1. Which of the following order of petrol knocking is true?
a) aromatics > branched paraffins > olefins > cyclo paraffins > aromatics
b) straight chain paraffins > olefins > branched paraffins > cyclo paraffins > straight chain paraffins
c) straight chain paraffins > branched paraffins > olefins > cyclo paraffins > aromatics
d) straight chain paraffins > branched paraffins > olefins > aromatics > cyclo paraffins
Explanation: The order of petrol knocking is given by straight chain paraffins > branched paraffins > olefins>cyclo paraffins > aromatics. As we know that aromatics are the best anti knock agents so, the petrol knock for them is very low.
2. In fixed bed catalytic cracking, the catalyst is reactivated after every __________
a) 8-10hrs
b) 20-24hrs
c) 5-7hrs
d) 12-15hrs
Explanation: In fixed-bed catalytic cracking, the catalyst is reactivated after every 8-10hrs and continuous by burning the deposited carbon.
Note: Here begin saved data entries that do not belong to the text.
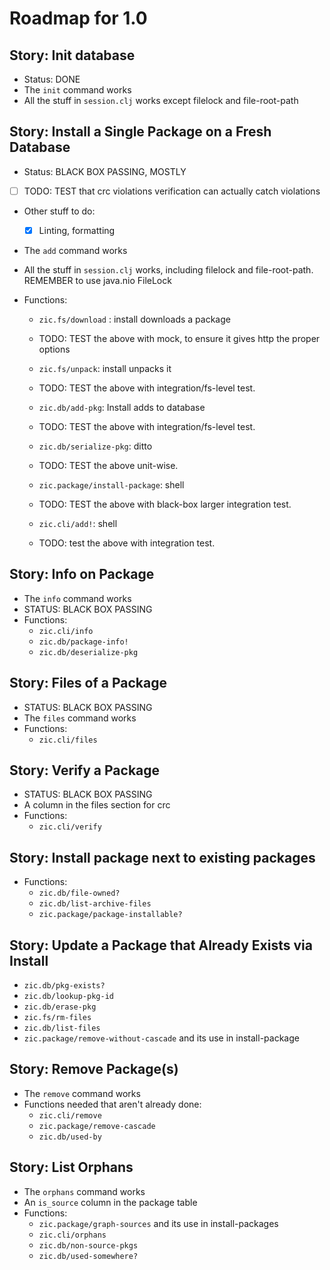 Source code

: ﻿Roadmap for 1.0
===============

Story: Init database
--------------------

- Status: DONE
- The `init` command works
- All the stuff in `session.clj` works except filelock and file-root-path

Story: Install a Single Package on a Fresh Database
---------------------------------------------------

- Status: BLACK BOX PASSING, MOSTLY
- [ ] TODO: TEST that crc violations verification can actually catch violations
- Other stuff to do:
  - [x] Linting, formatting

- The `add` command works
- All the stuff in `session.clj` works, including filelock and file-root-path.
  REMEMBER to use java.nio FileLock

- Functions:

  - `zic.fs/download` : install downloads a package
  - TODO: TEST the above with mock, to ensure it gives http the proper options

  - `zic.fs/unpack`: install unpacks it
  - TODO: TEST the above with integration/fs-level test.

  - `zic.db/add-pkg`: Install adds to database
  - TODO: TEST the above with integration/fs-level test.

  - `zic.db/serialize-pkg`: ditto
  - TODO: TEST the above unit-wise.

  - `zic.package/install-package`: shell
  - TODO: TEST the above with black-box larger integration test.

  - `zic.cli/add!`: shell
  - TODO: test the above with integration test.

Story: Info on Package
----------------------

- The `info` command works
- STATUS: BLACK BOX PASSING
- Functions:
  - `zic.cli/info`
  - `zic.db/package-info!`
  - `zic.db/deserialize-pkg`

Story: Files of a Package
-------------------------

- STATUS: BLACK BOX PASSING
- The `files` command works
- Functions:
  - `zic.cli/files`

Story: Verify a Package
-----------------------

- STATUS: BLACK BOX PASSING
- A column in the files section for crc
- Functions:
  - `zic.cli/verify`

Story: Install package next to existing packages
------------------------------------------------

- Functions:
  - `zic.db/file-owned?`
  - `zic.db/list-archive-files`
  - `zic.package/package-installable?`

Story: Update a Package that Already Exists via Install
------------------------------------------------------

  - `zic.db/pkg-exists?`
  - `zic.db/lookup-pkg-id`
  - `zic.db/erase-pkg`
  - `zic.fs/rm-files`
  - `zic.db/list-files`
  - `zic.package/remove-without-cascade` and its use in install-package

Story: Remove Package(s)
------------------------

- The `remove` command works
- Functions needed that aren't already done:
  - `zic.cli/remove`
  - `zic.package/remove-cascade`
  - `zic.db/used-by`

Story: List Orphans
-------------------

- The `orphans` command works
- An `is_source` column in the package table
- Functions:
  - `zic.package/graph-sources` and its use in install-packages
  - `zic.cli/orphans`
  - `zic.db/non-source-pkgs`
  - `zic.db/used-somewhere?`
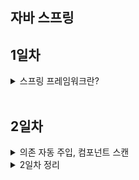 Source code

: ## 자바 스프링


## 1일차
<details>
<summary>스프링 프레임워크란?</summary>
<h3>1. 스프링 프레임 워크란?</h3>
Spring Framework

1. 의존 주입(Dependency Inject : DI)
    - 의존성 (Dependency)<br>
        - 객체지향적인 관리 / 객체 관리
2. AOP(Aspect-Oriented Programming) 지원 : 프록시(Proxy)
3. MVC 웹 프레임워크 제공
4. JDBC, JPA 연동, 선언적 트랜잭션 처리 등 DB 연동 지원
    - JPA(Java Persistence API - ORM 표준 설계)
5. 스프링 데이터,  스프링 시큐리티, 스프링 배치

<h3>2. 스프링 프로젝트 생성하기</h3>
- spring-context<br>

<h3>3. 스프링은 객체 컨테이너</h3>
1. IoC - Inversion Of Control : 제어의 역전
    - 개발자가 해야되는 객체의 관리 -> 스프링 컨테이너가 대신 수행
2. 다양한 방식으로 객체 관리
    - 모든 관리 객체가 싱글턴 객체(동일 객체)

<h3>4. 스프링 DI(Dependency Injection - 의존주입)</h3>
1. 의존 (Dependency)
    - 협동, 상호작용
2. DI를 통한 의존 처리
3. DI와 의존 객체 변경의 유연함

<h3>5. 객체 조합기</h3>

<h3>스프링 DI 설정 및 사용</h3>

1. 스프링을 이용한 객체 조립과 사용
2. DI 방식 1 : 생성자 방식
3. DI 방식2 : 세터 메서드 방식
4. @Configuration
5. @Bean
   - getBean
6. 두 개 이상의 설정 파일 사용하기
1) 생성자 매개변수
2) @Import
</details>

<br>

## 2일차
<details>
<summary>의존 자동 주입, 컴포넌트 스캔</summary>

<h3>의존 자동 주입</h3>
1. @Autowired
    - 멤버 변수
    - setter 메서드 : 의존성을 주입, 호출
    - Optional 멤버 변수, setter 메서드의 매개변수
      - @Autowired 애노테이션을 사용하지 않고 자동 주입
         : 컴포넌트 스캔
         : 생성자 매개변수에 의존 객체를 정의, 기본 생성자 X
         : Lombok - @RequiredArgsConstructor

   참고)
   class Optional<T> {
   ....
   private final T value;
   ..
   }

2. 일치하는 빈이 없는 경우
3. @Qualifier
   - 의존성 주입을 할 의존성 객체 지정
4. 빈 이름과 기본 한정자

5. @Autowired 애노테이션의 필수 여부
   required=false : 의존하고 있는 객체가 스프링 컨테이너에 없으면 메서드 호출 X

   @Nullable : setter 메서드는 호출, 의존하는 객체가 없으면 null 을 주입

<h3>컴포넌트 스캔</h3>
   - 지정된 특정 패키지의 범위의 특정 애노테이션이 정의된 클래스를 자동 빈으로 생성
1. @Component
2. @ComponentScan
3. 기본 스캔 대상 - 암기!!!
   - @Component
   - @Service
   - @Inject
   - @Configuration
   - @Controller
   - @RestController
   - @Repository
   - @ControllerAdvice
   - @RestControllerAdvice
   - @Aspect
4. 컴포넌트 스캔에 따른 충돌 처리
* 빈의 이름 클래스명에서 앞자만 소문자 (패키지명은 고려X)
    - 빈 이름 충돌
      - 기본 스캔 대상 애노테이션에 value 속성에 빈의 이름을 직접 지정
    - 수동 등록한 빈과 충돌
      - 수동 등록한 빈이 우선
    - excludeFilters
      - FilterType
        - .ANNOTATION : 특정 애노테이션이 있는 클래스는 스캔범위에서 제외(기본값)
        - .ASSIGNABLE_TYPE : 특정 클래스, 인터페이스 ...
        - .ASPECTJ : ANT 패턴 - aspectjweaver
        - .REGEX : 정규표현식 패턴

<h3>빈 라이프 사이클과 범위</h3>
1. 컨테이너 초기화 : 빈 객체의 생성, 의존 주입, 초기화

2. 컨테이너 종료 : 빈 객체의 소멸

3. 빈 객체의 라이프 사이클
   - 객체 생성 -> 의존 설정 -> 초기화 -> 소멸
   - InitializingBean 인터페이스
     - afterPropertiesSet(....) : 초기화 단계 호출
   - DisposableBean
     - destroy() : 소멸 단계 전에 호출
       - 자원해제에 대한 처리를 주로 정의...
> 직접 정의한 클래스에서만 사용 가능

4. 빈 객체의 초기화와 소멸 : 커스텀 메서드
   - initMethod
   - destroyMethod

5. 빈 객체의 생성과 관리 범위
    - 싱글톤 : 기본<br>
@Scope
    - singleton : 기본값
    - prototype : 객체를 조회할 때마다 새로운 객체를 생성
</details>
<details>
<summary>2일차 정리</summary>
1. 의존성 자동 주입 - @Autowired

    1) 멤버 변수
    2) setter 메서드
    3) Optional
    4) @Autowired 애노테이션을 사용하지 않고 의존성 주입
        - 컴포넌트 스캔으로 자동 빈
        - 생성자 매개변수 + 기본 생성자 X
        - Lombok::@RequiredArgsConstructor
            - 멤버 변수가 final이고 초기화 X
            - @NonNull
<h3>기본 스캔 범위 애노테이션</h3>
    - @Component<br>
    - @Service<br>
    - @Inject<br>
    - @Configuration<br>
    - @Controller<br>
    - @RestController<br>
    - @Repository<br>
    - @ControllerAdvice<br>
    - @RestControllerAdvice<br>
    - @Aspect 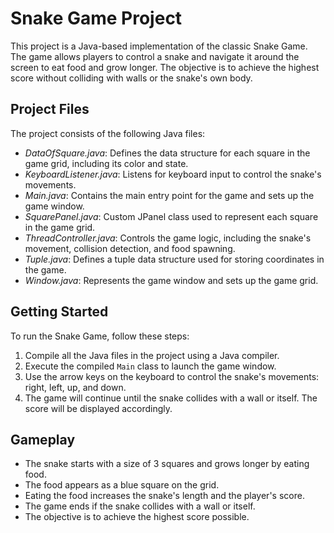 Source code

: # Snake Game Project

This project is a Java-based implementation of the classic Snake Game. The game allows players to control a snake and navigate it around the screen to eat food and grow longer. The objective is to achieve the highest score without colliding with walls or the snake's own body.

## Project Files

The project consists of the following Java files:

- *DataOfSquare.java*: Defines the data structure for each square in the game grid, including its color and state.
- *KeyboardListener.java*: Listens for keyboard input to control the snake's movements.
- *Main.java*: Contains the main entry point for the game and sets up the game window.
- *SquarePanel.java*: Custom JPanel class used to represent each square in the game grid.
- *ThreadController.java*: Controls the game logic, including the snake's movement, collision detection, and food spawning.
- *Tuple.java*: Defines a tuple data structure used for storing coordinates in the game.
- *Window.java*: Represents the game window and sets up the game grid.

## Getting Started

To run the Snake Game, follow these steps:

1. Compile all the Java files in the project using a Java compiler.
2. Execute the compiled `Main` class to launch the game window.
3. Use the arrow keys on the keyboard to control the snake's movements: right, left, up, and down.
4. The game will continue until the snake collides with a wall or itself. The score will be displayed accordingly.

## Gameplay

- The snake starts with a size of 3 squares and grows longer by eating food.
- The food appears as a blue square on the grid.
- Eating the food increases the snake's length and the player's score.
- The game ends if the snake collides with a wall or itself.
- The objective is to achieve the highest score possible.
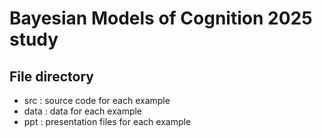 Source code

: # Bayesian Models of Cognition 2025 study

## File directory
- src : source code for each example
- data : data for each example
- ppt : presentation files for each example
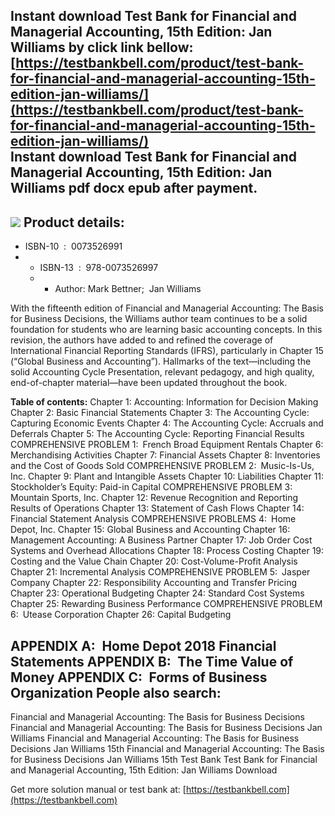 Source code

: Instant download **Test Bank for Financial and Managerial Accounting, 15th Edition: Jan Williams** by click link bellow:  
[https://testbankbell.com/product/test-bank-for-financial-and-managerial-accounting-15th-edition-jan-williams/](https://testbankbell.com/product/test-bank-for-financial-and-managerial-accounting-15th-edition-jan-williams/)  
**Instant download Test Bank for Financial and Managerial Accounting, 15th Edition: Jan Williams pdf docx epub after payment.**
-------------------------------------------------------------------------------------------------------------------------------


![](https://testbankbell.com/wp-content/uploads/2023/05/financial-and-managerial-accounting-the-basis-for-business-decisions-jan-williams-15th-tb.jpg)
**Product details:**
--------------------


* ISBN-10 ‏ : ‎ 0073526991
* * ISBN-13 ‏ : ‎ 978-0073526997
  * * Author: Mark Bettner;  Jan Williams
   
With the fifteenth edition of Financial and Managerial Accounting: The Basis for Business Decisions, the Williams author team continues to be a solid foundation for students who are learning basic accounting concepts. In this revision, the authors have added to and refined the coverage of International Financial Reporting Standards (IFRS), particularly in Chapter 15 (“Global Business and Accounting”). Hallmarks of the text—including the solid Accounting Cycle Presentation, relevant pedagogy, and high quality, end-of-chapter material—have been updated throughout the book.



**Table of contents:**
Chapter 1: Accounting: Information for Decision Making
Chapter 2: Basic Financial Statements
Chapter 3: The Accounting Cycle: Capturing Economic Events
Chapter 4: The Accounting Cycle: Accruals and Deferrals
Chapter 5: The Accounting Cycle: Reporting Financial Results
COMPREHENSIVE PROBLEM 1: French Broad Equipment Rentals
Chapter 6: Merchandising Activities
Chapter 7: Financial Assets
Chapter 8: Inventories and the Cost of Goods Sold
COMPREHENSIVE PROBLEM 2: Music-Is-Us, Inc.
Chapter 9: Plant and Intangible Assets
Chapter 10: Liabilities
Chapter 11: Stockholder’s Equity: Paid-in Capital
COMPREHENSIVE PROBLEM 3: Mountain Sports, Inc.
Chapter 12: Revenue Recognition and Reporting Results of Operations
Chapter 13: Statement of Cash Flows
Chapter 14: Financial Statement Analysis
COMPREHENSIVE PROBLEMS 4: Home Depot, Inc.
Chapter 15: Global Business and Accounting
Chapter 16: Management Accounting: A Business Partner
Chapter 17: Job Order Cost Systems and Overhead Allocations
Chapter 18: Process Costing
Chapter 19: Costing and the Value Chain
Chapter 20: Cost-Volume-Profit Analysis
Chapter 21: Incremental Analysis
COMPREHENSIVE PROBLEM 5: Jasper Company
Chapter 22: Responsibility Accounting and Transfer Pricing
Chapter 23: Operational Budgeting
Chapter 24: Standard Cost Systems
Chapter 25: Rewarding Business Performance
COMPREHENSIVE PROBLEM 6: Utease Corporation
Chapter 26: Capital Budgeting

APPENDIX A: Home Depot 2018 Financial Statements
APPENDIX B: The Time Value of Money
APPENDIX C: Forms of Business Organization
**People also search:**
-----------------------


Financial and Managerial Accounting: The Basis for Business Decisions
Financial and Managerial Accounting: The Basis for Business Decisions Jan Williams
Financial and Managerial Accounting: The Basis for Business Decisions Jan Williams 15th
Financial and Managerial Accounting: The Basis for Business Decisions Jan Williams 15th Test Bank
Test Bank for Financial and Managerial Accounting, 15th Edition: Jan Williams Download

   Get more solution manual or test bank at: [https://testbankbell.com](https://testbankbell.com)
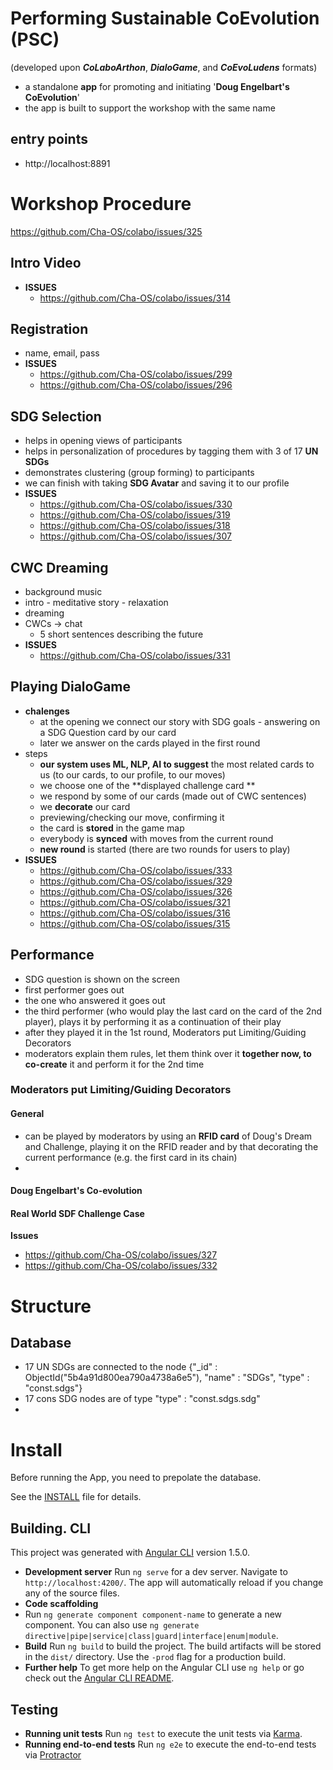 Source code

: # Performing Sustainable CoEvolution (PSC)
(developed upon ***CoLaboArthon***, ***DialoGame***, and ***CoEvoLudens*** formats)

- a standalone **app** for promoting and initiating '**Doug Engelbart's CoEvolution**'
- the app is built to support the workshop with the same name

## entry points

+ http://localhost:8891

# Workshop Procedure

https://github.com/Cha-OS/colabo/issues/325

## Intro Video

- **ISSUES**
  - https://github.com/Cha-OS/colabo/issues/314

## Registration

- name, email, pass
- **ISSUES**
  - https://github.com/Cha-OS/colabo/issues/299
  - https://github.com/Cha-OS/colabo/issues/296

## SDG Selection

- helps in opening views of participants
- helps in personalization of procedures by tagging them with 3 of 17 **UN SDGs**
- demonstrates clustering (group forming) to participants
- we can finish with taking **SDG Avatar** and saving it to our profile
- **ISSUES**
  - https://github.com/Cha-OS/colabo/issues/330
  - https://github.com/Cha-OS/colabo/issues/319
  - https://github.com/Cha-OS/colabo/issues/318
  - https://github.com/Cha-OS/colabo/issues/307

## CWC Dreaming

- background music
- intro - meditative story - relaxation
- dreaming
- CWCs -> chat 
  - 5 short sentences describing the future
- **ISSUES**
  - https://github.com/Cha-OS/colabo/issues/331

## Playing DialoGame

- **chalenges**
  - at the opening we connect our story with SDG goals - answering on a SDG Question card by our card
  - later we answer on the cards played in the first round
- steps
  - **our system uses ML, NLP, AI to suggest** the most related cards to us (to our cards, to our profile, to our moves)
  - we choose one of the **displayed challenge card **
  - we respond by some of our cards (made out of CWC sentences)
  - we **decorate** our card
  - previewing/checking our move, confirming it
  - the card is **stored** in the game map
  - everybody is **synced** with moves from the current round
  - **new round** is started (there are two rounds for users to play)
- **ISSUES**
  - https://github.com/Cha-OS/colabo/issues/333
  - https://github.com/Cha-OS/colabo/issues/329
  - https://github.com/Cha-OS/colabo/issues/326
  - https://github.com/Cha-OS/colabo/issues/321
  - https://github.com/Cha-OS/colabo/issues/316
  - https://github.com/Cha-OS/colabo/issues/315

## Performance

- SDG question is shown on the screen
- first performer goes out
- the one who answered it goes out
- the third performer (who would play the last card on the card of the 2nd player), plays it by performing it as a continuation of their play
- after they played it in the 1st round, Moderators put Limiting/Guiding Decorators 
- moderators explain them rules, let them think over it **together now, to co-create** it and perform it for the 2nd time

### Moderators put Limiting/Guiding Decorators

#### General

- can be played by moderators by using an **RFID card** of Doug's Dream and Challenge, playing it on the RFID reader and by that decorating the current performance (e.g. the first card in its chain)
- 

#### Doug Engelbart's Co-evolution

#### Real World SDF Challenge Case

**Issues**

- https://github.com/Cha-OS/colabo/issues/327
- https://github.com/Cha-OS/colabo/issues/332

# Structure

## Database

- 17 UN SDGs are connected to the node {"_id" : ObjectId("5b4a91d800ea790a4738a6e5"), "name" : "SDGs", "type" : "const.sdgs"}
- 17 cons SDG nodes are of type "type" : "const.sdgs.sdg"
-

# Install

Before running the App, you need to prepolate the database.

See the [INSTALL](INSTALL.md) file for details.

## Building. CLI

This project was generated with [Angular CLI](https://github.com/angular/angular-cli) version 1.5.0.

- **Development server**
  Run `ng serve` for a dev server. Navigate to `http://localhost:4200/`. The app will automatically reload if you change any of the source files.
- **Code scaffolding**
- Run `ng generate component component-name` to generate a new component. You can also use `ng generate directive|pipe|service|class|guard|interface|enum|module`.
- **Build**
  Run `ng build` to build the project. The build artifacts will be stored in the `dist/` directory. Use the `-prod` flag for a production build.
- **Further help**
  To get more help on the Angular CLI use `ng help` or go check out the [Angular CLI README](https://github.com/angular/angular-cli/blob/master/README.md).

## Testing

- **Running unit tests**
  Run `ng test` to execute the unit tests via [Karma](https://karma-runner.github.io).
- **Running end-to-end tests**
  Run `ng e2e` to execute the end-to-end tests via [Protractor](http://www.protractortest.org/)
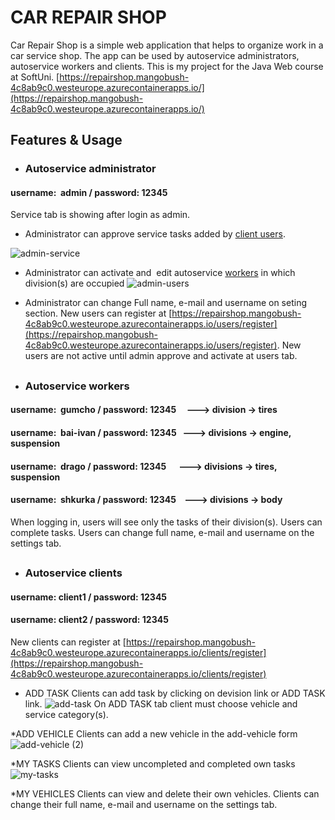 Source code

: # CAR REPAIR SHOP

Car Repair Shop is a simple web application that helps to organize work in a car service shop. The app can be used by autoservice administrators, autoservice workers and clients. This is my project for the Java Web course at SoftUni.
[https://repairshop.mangobush-4c8ab9c0.westeurope.azurecontainerapps.io/](https://repairshop.mangobush-4c8ab9c0.westeurope.azurecontainerapps.io/)

## Features & Usage
* ### Autoservice administrator
#### username:  admin / password: 12345

Service tab is showing after login as admin.
* Administrator can approve service tasks added by [client users](#autoservice-workers).

![admin-service](https://github.com/PavPetrov/SoftUni_Java_Web_Sep23/assets/102189350/c6e1be86-583b-4cb7-955b-7202a6e6fc70)

* Administrator can activate and  edit autoservice [workers](#autoservice-workers) in which division(s) are occupied
![admin-users](https://github.com/PavPetrov/SoftUni_Java_Web_Sep23/assets/102189350/5ddd62ff-ffac-44e8-ac89-a1c70ba4118c)

* Administrator can change Full name, e-mail and username on seting section.
New users can register at [https://repairshop.mangobush-4c8ab9c0.westeurope.azurecontainerapps.io/users/register](https://repairshop.mangobush-4c8ab9c0.westeurope.azurecontainerapps.io/users/register).
New users are not active until admin approve and activate at users tab.

##
* ### Autoservice workers
#### username:  gumcho / password: 12345     ---> division -> tires
#### username:  bai-ivan / password: 12345   ---> divisions -> engine, suspension
#### username:  drago / password: 12345      ---> divisions -> tires, suspension
#### username:  shkurka / password: 12345    ---> divisions -> body

When logging in, users will see only the tasks of their division(s).
Users can complete tasks.
Users can change full name, e-mail and username on the settings tab.

##
* ### Autoservice clients
#### username:  client1 / password: 12345    
#### username:  client2 / password: 12345 

New clients can register at [https://repairshop.mangobush-4c8ab9c0.westeurope.azurecontainerapps.io/clients/register](https://repairshop.mangobush-4c8ab9c0.westeurope.azurecontainerapps.io/clients/register)

* ADD TASK
Clients can add task by clicking on devision link or ADD TASK link.
![add-task](https://github.com/PavPetrov/SoftUni_Java_Web_Sep23/assets/102189350/d27f1f5f-ef4f-4c20-bd2b-1873eaabcc16)
On ADD TASK tab client must choose vehicle and service category(s).

*ADD VEHICLE
Clients can add a new vehicle in the add-vehicle form
![add-vehicle (2)](https://github.com/PavPetrov/SoftUni_Java_Web_Sep23/assets/102189350/76e07bfa-840d-465c-b1b0-1dbc59db3945)

*MY TASKS
Clients can view uncompleted and completed own tasks
![my-tasks](https://github.com/PavPetrov/SoftUni_Java_Web_Sep23/assets/102189350/ba3bc14b-80e0-4729-a3c0-9a16e41718fc)

*MY VEHICLES
Clients can view and delete their own vehicles.
Clients can change  their full name, e-mail and username on the settings tab.

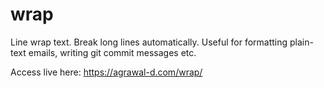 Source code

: # wrap

Line wrap text. Break long lines automatically.
Useful for formatting plain-text emails, writing git commit messages etc.

Access live here: https://agrawal-d.com/wrap/
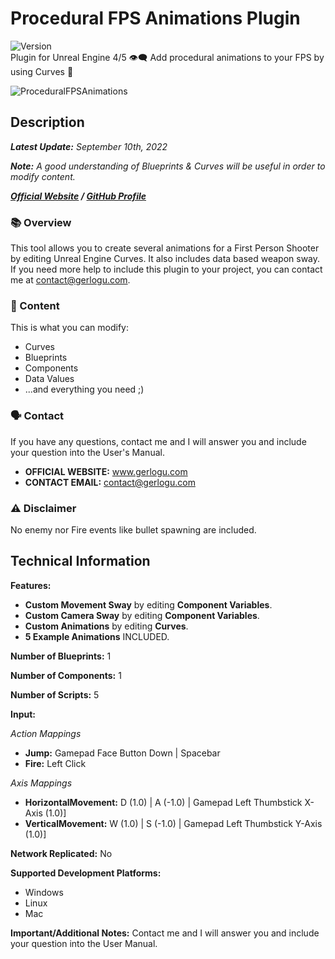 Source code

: # Procedural FPS Animations Plugin
![Version](https://img.shields.io/badge/Version-1.0.1-3FB911?style=flat&logo&logoColor=white&labelColor=4d4d4d)</br>
Plugin for Unreal Engine 4/5 👁‍🗨 Add procedural animations to your FPS by using Curves 🔫

![ProceduralFPSAnimations](https://user-images.githubusercontent.com/55363746/223794737-85802775-eba0-4977-abac-180c51101902.png)

## Description
***Latest Update:*** _September 10th, 2022_

***Note:*** _A good understanding of Blueprints & Curves will be useful in order to modify content._

***[Official Website](https://gerlogu.com) / [GitHub Profile](https://github.com/gerlogu)***


### 📚 Overview

This tool allows you to create several animations for a First Person Shooter by editing Unreal Engine Curves. It also includes data based weapon sway. If you need more help to include this plugin to your project, you can contact me at contact@gerlogu.com.

### 📣 Content

This is what you can modify:

- Curves
- Blueprints
- Components
- Data Values
- ...and everything you need ;)

### 🗣 Contact

If you have any questions, contact me and I will answer you and include your question into the User's Manual.

- **OFFICIAL WEBSITE:** www.gerlogu.com
- **CONTACT EMAIL:** contact@gerlogu.com

### ⚠ Disclaimer

No enemy nor Fire events like bullet spawning are included.

## Technical Information

**Features:**

- **Custom Movement Sway** by editing **Component Variables**.
- **Custom Camera Sway** by editing **Component Variables**.
- **Custom Animations** by editing **Curves**.
- **5 Example Animations** INCLUDED.

**Number of Blueprints:** 1

**Number of Components:** 1

**Number of Scripts:** 5

**Input:**

*Action Mappings*
- **Jump:** Gamepad Face Button Down | Spacebar
- **Fire:** Left Click

*Axis Mappings*
- **HorizontalMovement:** D (1.0) | A (-1.0) | Gamepad Left Thumbstick X-Axis (1.0)]
- **VerticalMovement:** W (1.0) | S (-1.0) | Gamepad Left Thumbstick Y-Axis (1.0)]

**Network Replicated:** No

**Supported Development Platforms:**

- Windows
- Linux
- Mac

**Important/Additional Notes:** Contact me and I will answer you and include your question into the User Manual.
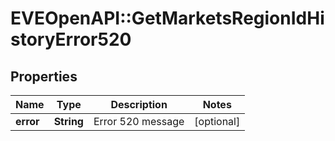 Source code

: # EVEOpenAPI::GetMarketsRegionIdHistoryError520

## Properties
Name | Type | Description | Notes
------------ | ------------- | ------------- | -------------
**error** | **String** | Error 520 message | [optional]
3. In vapour phase thermal cracking, the temperature achieved is ___________
a) 200-400oC
b) 600-650oC
c) 500-820oC
d) 700-800oC
Explanation: In vapour phase thermal cracking, the temperature achieved is 600-650oC and in fixed-bed catalytic cracking, the temperature is about 425-250oC.
4. In moving bed catalytic cracking, the catalyst is in the form of ____________
a) fine powder
b) pallets
c) liquid form
d) gaseous form
Explanation: In moving bed catalytic cracking, the catalyst is made into a fine powder and charged into the catalyst chamber. So, they move freely like fluids.
5. The gasoline vapours are purified by __________
a) thermal cracking
b) catalytic cracking
c) stabilization
d) knocking
Explanation: The stabilization is the process in which the gasoline vapours are purified. Thermal cracking and catalytic cracking are the processes to purify the petrol.
6. The pressure applied in vapour phase cracking is __________
a) 10-20kg/cm2
b) 100kg/cm2
c) 50kg/cm2
d) 80kg/cm2
Explanation: The pressure applied in the vapour phase cracking is very small about 10-20kg/cm2.The oils will be very easily vaporized.
7. The pressure applied in fixed-bed catalytic cracking is __________
a) 10kg/cm2
b) 50kg/cm2
c) 100kg/cm2
d) 1.5kg/cm2
Explanation: The pressure of 1.5kg/cm2 applied in the fixed bed catalytic cracking and during this process 40% of charge is converted into gasoline.
8. Calculate the GCV and NCV of a fuel from the following data. Volume of the fuel burnt at STP is 0.08m2.Weight of the water used for cooling is 24kg.Temperature of inlet and outlet water is 25oC. and 30oC respectively. Weight of water obtained by steam condensation is 0.02kg.
a) 1234.50cal/g
b) 1353.25cal/g
c) 1225.50cl/g
d) 1335.25cal/g
Explanation: For calculating the GCV of the coal use the formula GCV=w (T2-T1)/V, where w=weight of water and v=volume of fuel burnt. Substitute the corresponding values and we know that NCV is given by NCV=GCV – [(M/V)587], M is the weight of the water obtained by steam.
9. Calculate the HCV and NCV of the coal for the following data.
Weight of the coal=0.8g
Water equivalent of calorimeter=460g
Weight of the water=2600g
Rise in temperature=2.42oC
Cooling corrections=0.052oC
Fuse wire corrections=10 calories
H=6% and assume latent heat of steam=600cal/g.
a) 9131.4cal/g
b) 9113.6cal/g
c) 9800cal/g
d) 9220cal/g
Explanation: We know the formula for HCV and that is [(W+w) (t2-t1+cooling corrections)/x]-fuse wire corrections there W is the weight of the water and w is the water equivalent and t2 and t1 are the final and initial temperatures. Substitute the values to get the HCV and for NCV=HCV – (0.09H*latent heat of steam).
10. A sample of coal containing the following elements:
C=90%; H=5%; ash=4%; weight of the coal burnt=0.90g; weight of the water taken=600g; water equivalent of bomb calorimeter=2000g; rise in temperature=2.48oC; fuse wire correction=10cal; cooling correction=0.02oC; acid correction=50 cal. Calculate net and GCV of coal in cal/g. Assume latent heat of steam is 580cal/g.
a) HCV=7155.55cal/g; NCV=6894.55cal/g
b) HCV=6894.55cal/g; NCV=7155.55cal/g
c) HCV=7171.2cal/g; NCV=6889.2cal/g
d) HCV=6889.2cal/g; NCV=7171.2cal/g
Explanation: For HCV we can use the formula HCV = (W+w) (t2-t1+cooling corrections)-(acid + fuse corrections)/weight of the fuel. So, the NCV can be given by subtracting the 0.09H*latent heat of steam from HCV.